Further the accumulative effect of the nature of the offences themselves, coupled with the nexus between the offender’s major depressive illness and the offending are highly relevant.”

  1. I find that the offending was an aberration caused by the peculiar circumstances that the offender found himself in at the time in the context of the COVID lockdowns together with his mental health issues. I find that the conduct was entirely out of character and therefore that it is highly unlikely that it will reoccur especially in light of the offender’s commitment to ongoing treatment to which I will come.

Specific deterrence: s 16A(2)(j)

  1. It is well established that an offender’s mental health at the time of offending may have the consequence that he is not an appropriate vehicle for general deterrence resulting in a reduction in the sentence that would otherwise have been imposed. As I have said, I have taken into account the offender’s mental health when considering the question of general deterrence.

  2. As to specific deterrence, in my judgment this has been met in this case when consideration is given to what the offender experienced following his arrest, namely:

  1. The offender went from having no experience with the criminal justice system to spending 65 days on remand in what he describes and what I accept, was a terrifying and devastating experience.

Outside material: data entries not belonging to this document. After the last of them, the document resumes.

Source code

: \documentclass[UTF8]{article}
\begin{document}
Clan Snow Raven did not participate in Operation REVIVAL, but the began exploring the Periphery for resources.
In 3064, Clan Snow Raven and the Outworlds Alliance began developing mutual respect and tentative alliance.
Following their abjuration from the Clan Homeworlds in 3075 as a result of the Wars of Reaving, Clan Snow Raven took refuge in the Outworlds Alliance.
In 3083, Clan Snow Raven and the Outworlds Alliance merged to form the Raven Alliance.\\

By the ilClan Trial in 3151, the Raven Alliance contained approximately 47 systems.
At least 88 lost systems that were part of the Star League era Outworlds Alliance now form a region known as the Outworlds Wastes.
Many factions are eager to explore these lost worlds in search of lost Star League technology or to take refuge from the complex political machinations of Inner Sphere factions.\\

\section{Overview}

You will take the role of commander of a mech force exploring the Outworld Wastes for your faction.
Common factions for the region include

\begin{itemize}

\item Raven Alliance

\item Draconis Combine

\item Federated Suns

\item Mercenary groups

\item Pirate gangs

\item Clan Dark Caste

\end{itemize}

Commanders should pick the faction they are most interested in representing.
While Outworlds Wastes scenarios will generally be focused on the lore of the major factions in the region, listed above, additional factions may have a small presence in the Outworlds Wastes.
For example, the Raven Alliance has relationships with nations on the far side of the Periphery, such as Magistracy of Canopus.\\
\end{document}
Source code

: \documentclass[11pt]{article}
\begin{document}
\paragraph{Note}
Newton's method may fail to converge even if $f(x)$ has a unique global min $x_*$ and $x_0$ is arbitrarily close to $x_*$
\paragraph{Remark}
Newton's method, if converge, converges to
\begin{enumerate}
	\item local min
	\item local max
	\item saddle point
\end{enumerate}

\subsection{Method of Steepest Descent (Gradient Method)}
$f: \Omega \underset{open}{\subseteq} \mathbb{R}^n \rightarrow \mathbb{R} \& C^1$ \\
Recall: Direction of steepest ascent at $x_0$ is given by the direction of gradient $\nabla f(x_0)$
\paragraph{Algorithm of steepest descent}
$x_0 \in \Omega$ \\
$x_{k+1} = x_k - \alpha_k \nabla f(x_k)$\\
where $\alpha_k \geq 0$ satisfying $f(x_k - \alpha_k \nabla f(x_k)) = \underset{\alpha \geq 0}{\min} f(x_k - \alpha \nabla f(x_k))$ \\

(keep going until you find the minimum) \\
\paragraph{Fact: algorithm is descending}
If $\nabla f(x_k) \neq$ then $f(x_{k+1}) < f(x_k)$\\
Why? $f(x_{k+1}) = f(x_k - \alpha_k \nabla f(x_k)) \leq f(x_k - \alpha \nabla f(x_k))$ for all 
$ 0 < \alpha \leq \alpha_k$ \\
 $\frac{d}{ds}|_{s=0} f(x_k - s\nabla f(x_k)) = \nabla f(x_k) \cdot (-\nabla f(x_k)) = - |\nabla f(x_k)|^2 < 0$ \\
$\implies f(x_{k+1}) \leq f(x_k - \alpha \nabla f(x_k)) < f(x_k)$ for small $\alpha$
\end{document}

  2. Whilst in custody he was racially bullied, felt intimidated, coerced to hand over his meals, slept in a cell with cockroach infestation and was exposed to the issue of illicit drugs for the first time in his life.

  3. He deteriorated physically and mentally because during the, what might be thought to be the short period of 65 days, there were two periods in which he spent in solitary confinement. They being respectively 14 days and ten days of COVID isolation, both exposing him to complete confinement to his cell with no fresh air.

  4. He was held in protective custody until released on bail as a result of the nature of his offending.

  5. Upon his release the offender spent eight months subject to extremely strict bail conditions, including a curfew which has had a significant impact on his life and the lives of his family members. Significantly he was prevented from finding work due to restrictions on accessing the internet.

  6. Specific deterrence also requires a close consideration of whether it is likely that an offender will reoffend without further punishment (R v Michael Nahlous [2013] NSWCCA 90 at [89]).

  1. Having regard to my assessment in respect of rehabilitation and likelihood of recidivism which are very high and very low respectively this further attenuates the need for specific deterrence in this case.

Rehabilitation: s 16A(2)

  1. As I have said in my opinion the offender has excellent prospects of rehabilitation and the correspondingly low likelihood of recidivism.

  2. Mr Dombrowski’s opinion (psychologist) provided in aid of a bail application is that:

  1. In assessment the offender gave no indication of any serious personality pathology.

  2. Cognitive behavioural therapy and pharmaco therapy will assist in his desires to overcome his depression and social intimacy deficits and he has expressed a strong desire to access such treatments which is a positive prognostic factor.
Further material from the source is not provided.